[Source texts of formatted documents]
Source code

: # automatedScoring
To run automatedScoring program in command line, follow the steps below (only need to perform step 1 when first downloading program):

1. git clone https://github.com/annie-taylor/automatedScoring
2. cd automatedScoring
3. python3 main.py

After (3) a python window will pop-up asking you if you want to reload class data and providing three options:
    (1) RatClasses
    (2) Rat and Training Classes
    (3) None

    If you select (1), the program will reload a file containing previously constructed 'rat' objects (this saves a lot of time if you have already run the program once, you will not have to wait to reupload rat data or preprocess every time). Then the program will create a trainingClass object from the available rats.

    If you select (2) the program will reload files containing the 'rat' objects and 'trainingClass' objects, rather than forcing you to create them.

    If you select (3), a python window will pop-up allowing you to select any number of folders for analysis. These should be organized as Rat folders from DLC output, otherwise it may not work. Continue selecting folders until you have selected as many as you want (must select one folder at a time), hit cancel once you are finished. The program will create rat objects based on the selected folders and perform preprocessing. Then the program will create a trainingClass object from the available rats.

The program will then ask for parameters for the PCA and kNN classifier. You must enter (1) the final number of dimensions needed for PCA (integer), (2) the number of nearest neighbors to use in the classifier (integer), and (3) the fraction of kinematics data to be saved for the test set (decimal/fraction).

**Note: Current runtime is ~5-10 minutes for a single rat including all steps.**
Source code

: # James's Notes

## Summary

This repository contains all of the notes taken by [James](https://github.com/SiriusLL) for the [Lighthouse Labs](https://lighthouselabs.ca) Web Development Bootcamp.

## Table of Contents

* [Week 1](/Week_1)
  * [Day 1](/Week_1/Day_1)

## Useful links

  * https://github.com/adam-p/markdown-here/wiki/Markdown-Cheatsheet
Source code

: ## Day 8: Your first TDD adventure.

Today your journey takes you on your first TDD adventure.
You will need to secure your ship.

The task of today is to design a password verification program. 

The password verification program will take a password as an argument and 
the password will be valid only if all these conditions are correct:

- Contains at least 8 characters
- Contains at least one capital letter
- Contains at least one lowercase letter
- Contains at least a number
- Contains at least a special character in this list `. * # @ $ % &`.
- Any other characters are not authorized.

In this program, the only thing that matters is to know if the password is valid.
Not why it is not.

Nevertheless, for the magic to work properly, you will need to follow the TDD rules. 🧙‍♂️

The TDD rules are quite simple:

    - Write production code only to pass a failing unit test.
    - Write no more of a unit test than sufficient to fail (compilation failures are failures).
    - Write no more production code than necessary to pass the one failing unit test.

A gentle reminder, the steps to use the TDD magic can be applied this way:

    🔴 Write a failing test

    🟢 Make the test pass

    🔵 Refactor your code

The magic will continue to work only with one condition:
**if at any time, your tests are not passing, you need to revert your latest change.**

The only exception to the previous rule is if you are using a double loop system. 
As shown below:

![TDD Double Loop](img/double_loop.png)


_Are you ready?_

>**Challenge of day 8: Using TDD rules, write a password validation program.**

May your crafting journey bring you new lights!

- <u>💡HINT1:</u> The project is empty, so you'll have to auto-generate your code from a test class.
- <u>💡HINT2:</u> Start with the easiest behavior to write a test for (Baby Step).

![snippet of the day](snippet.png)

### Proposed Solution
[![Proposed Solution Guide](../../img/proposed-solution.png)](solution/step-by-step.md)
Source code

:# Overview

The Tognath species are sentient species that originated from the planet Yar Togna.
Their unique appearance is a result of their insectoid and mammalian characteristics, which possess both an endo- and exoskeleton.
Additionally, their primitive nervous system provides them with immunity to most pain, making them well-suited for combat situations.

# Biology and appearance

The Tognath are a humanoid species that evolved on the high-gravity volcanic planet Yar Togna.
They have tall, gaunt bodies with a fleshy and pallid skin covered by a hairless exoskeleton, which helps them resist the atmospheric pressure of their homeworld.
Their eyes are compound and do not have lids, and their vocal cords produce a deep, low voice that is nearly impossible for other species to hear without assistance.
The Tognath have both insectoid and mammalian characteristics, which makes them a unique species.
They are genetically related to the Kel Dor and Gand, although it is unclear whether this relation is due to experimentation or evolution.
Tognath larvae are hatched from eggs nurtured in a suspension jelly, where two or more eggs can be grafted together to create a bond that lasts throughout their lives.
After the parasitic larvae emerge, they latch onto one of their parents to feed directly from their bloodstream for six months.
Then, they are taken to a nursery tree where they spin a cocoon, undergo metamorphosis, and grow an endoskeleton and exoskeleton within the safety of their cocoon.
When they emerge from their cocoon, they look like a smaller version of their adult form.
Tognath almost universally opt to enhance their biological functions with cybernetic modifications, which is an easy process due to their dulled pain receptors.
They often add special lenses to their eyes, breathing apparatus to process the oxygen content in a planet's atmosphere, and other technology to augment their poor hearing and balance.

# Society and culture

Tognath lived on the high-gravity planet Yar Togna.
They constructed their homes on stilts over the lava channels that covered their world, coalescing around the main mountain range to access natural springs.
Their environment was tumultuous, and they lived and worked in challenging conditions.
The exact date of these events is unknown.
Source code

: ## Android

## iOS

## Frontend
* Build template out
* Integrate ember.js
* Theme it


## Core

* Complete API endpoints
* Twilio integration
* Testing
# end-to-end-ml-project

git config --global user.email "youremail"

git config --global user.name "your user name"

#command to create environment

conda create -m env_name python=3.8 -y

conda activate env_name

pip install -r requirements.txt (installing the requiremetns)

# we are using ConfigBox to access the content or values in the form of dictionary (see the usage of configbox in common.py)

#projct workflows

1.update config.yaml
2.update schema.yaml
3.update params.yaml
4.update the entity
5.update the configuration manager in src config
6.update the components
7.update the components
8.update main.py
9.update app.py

What you will do ::
The entries above, copied exactly, form the whole answer.

Answer for the task ::
Source code

: # automatedScoring
To run automatedScoring program in command line, follow the steps below (only need to perform step 1 when first downloading program):

1. git clone https://github.com/annie-taylor/automatedScoring
2. cd automatedScoring
3. python3 main.py

After (3) a python window will pop-up asking you if you want to reload class data and providing three options:
    (1) RatClasses
    (2) Rat and Training Classes
    (3) None

    If you select (1), the program will reload a file containing previously constructed 'rat' objects (this saves a lot of time if you have already run the program once, you will not have to wait to reupload rat data or preprocess every time). Then the program will create a trainingClass object from the available rats.

    If you select (2) the program will reload files containing the 'rat' objects and 'trainingClass' objects, rather than forcing you to create them.

    If you select (3), a python window will pop-up allowing you to select any number of folders for analysis. These should be organized as Rat folders from DLC output, otherwise it may not work. Continue selecting folders until you have selected as many as you want (must select one folder at a time), hit cancel once you are finished. The program will create rat objects based on the selected folders and perform preprocessing. Then the program will create a trainingClass object from the available rats.

The program will then ask for parameters for the PCA and kNN classifier. You must enter (1) the final number of dimensions needed for PCA (integer), (2) the number of nearest neighbors to use in the classifier (integer), and (3) the fraction of kinematics data to be saved for the test set (decimal/fraction).

**Note: Current runtime is ~5-10 minutes for a single rat including all steps.**
Source code

: # James's Notes

## Summary

This repository contains all of the notes taken by [James](https://github.com/SiriusLL) for the [Lighthouse Labs](https://lighthouselabs.ca) Web Development Bootcamp.

## Table of Contents

* [Week 1](/Week_1)
  * [Day 1](/Week_1/Day_1)

## Useful links

  * https://github.com/adam-p/markdown-here/wiki/Markdown-Cheatsheet
Source code

: ## Day 8: Your first TDD adventure.

Today your journey takes you on your first TDD adventure.
You will need to secure your ship.

The task of today is to design a password verification program. 

The password verification program will take a password as an argument and 
the password will be valid only if all these conditions are correct:

- Contains at least 8 characters
- Contains at least one capital letter
- Contains at least one lowercase letter
- Contains at least a number
- Contains at least a special character in this list `. * # @ $ % &`.
- Any other characters are not authorized.

In this program, the only thing that matters is to know if the password is valid.
Not why it is not.

Nevertheless, for the magic to work properly, you will need to follow the TDD rules. 🧙‍♂️

The TDD rules are quite simple:

    - Write production code only to pass a failing unit test.
    - Write no more of a unit test than sufficient to fail (compilation failures are failures).
    - Write no more production code than necessary to pass the one failing unit test.

A gentle reminder, the steps to use the TDD magic can be applied this way:

    🔴 Write a failing test

    🟢 Make the test pass

    🔵 Refactor your code

The magic will continue to work only with one condition:
**if at any time, your tests are not passing, you need to revert your latest change.**

The only exception to the previous rule is if you are using a double loop system. 
As shown below:

![TDD Double Loop](img/double_loop.png)


_Are you ready?_

>**Challenge of day 8: Using TDD rules, write a password validation program.**

May your crafting journey bring you new lights!

- <u>💡HINT1:</u> The project is empty, so you'll have to auto-generate your code from a test class.
- <u>💡HINT2:</u> Start with the easiest behavior to write a test for (Baby Step).

![snippet of the day](snippet.png)

### Proposed Solution
[![Proposed Solution Guide](../../img/proposed-solution.png)](solution/step-by-step.md)
Source code

:# Overview

The Tognath species are sentient species that originated from the planet Yar Togna.
Their unique appearance is a result of their insectoid and mammalian characteristics, which possess both an endo- and exoskeleton.
Additionally, their primitive nervous system provides them with immunity to most pain, making them well-suited for combat situations.

# Biology and appearance

The Tognath are a humanoid species that evolved on the high-gravity volcanic planet Yar Togna.
They have tall, gaunt bodies with a fleshy and pallid skin covered by a hairless exoskeleton, which helps them resist the atmospheric pressure of their homeworld.
Their eyes are compound and do not have lids, and their vocal cords produce a deep, low voice that is nearly impossible for other species to hear without assistance.
The Tognath have both insectoid and mammalian characteristics, which makes them a unique species.
They are genetically related to the Kel Dor and Gand, although it is unclear whether this relation is due to experimentation or evolution.
Tognath larvae are hatched from eggs nurtured in a suspension jelly, where two or more eggs can be grafted together to create a bond that lasts throughout their lives.
After the parasitic larvae emerge, they latch onto one of their parents to feed directly from their bloodstream for six months.
Then, they are taken to a nursery tree where they spin a cocoon, undergo metamorphosis, and grow an endoskeleton and exoskeleton within the safety of their cocoon.
When they emerge from their cocoon, they look like a smaller version of their adult form.
Tognath almost universally opt to enhance their biological functions with cybernetic modifications, which is an easy process due to their dulled pain receptors.
They often add special lenses to their eyes, breathing apparatus to process the oxygen content in a planet's atmosphere, and other technology to augment their poor hearing and balance.

# Society and culture

Tognath lived on the high-gravity planet Yar Togna.
They constructed their homes on stilts over the lava channels that covered their world, coalescing around the main mountain range to access natural springs.
Their environment was tumultuous, and they lived and worked in challenging conditions.
The exact date of these events is unknown.
Source code

: ## Android

## iOS

## Frontend
* Build template out
* Integrate ember.js
* Theme it


## Core

* Complete API endpoints
* Twilio integration
* Testing
# end-to-end-ml-project

git config --global user.email "youremail"

git config --global user.name "your user name"

#command to create environment

conda create -m env_name python=3.8 -y

conda activate env_name

pip install -r requirements.txt (installing the requiremetns)

# we are using ConfigBox to access the content or values in the form of dictionary (see the usage of configbox in common.py)

#projct workflows

1.update config.yaml
2.update schema.yaml
3.update params.yaml
4.update the entity
5.update the configuration manager in src config
6.update the components
7.update the components
8.update main.py
9.update app.py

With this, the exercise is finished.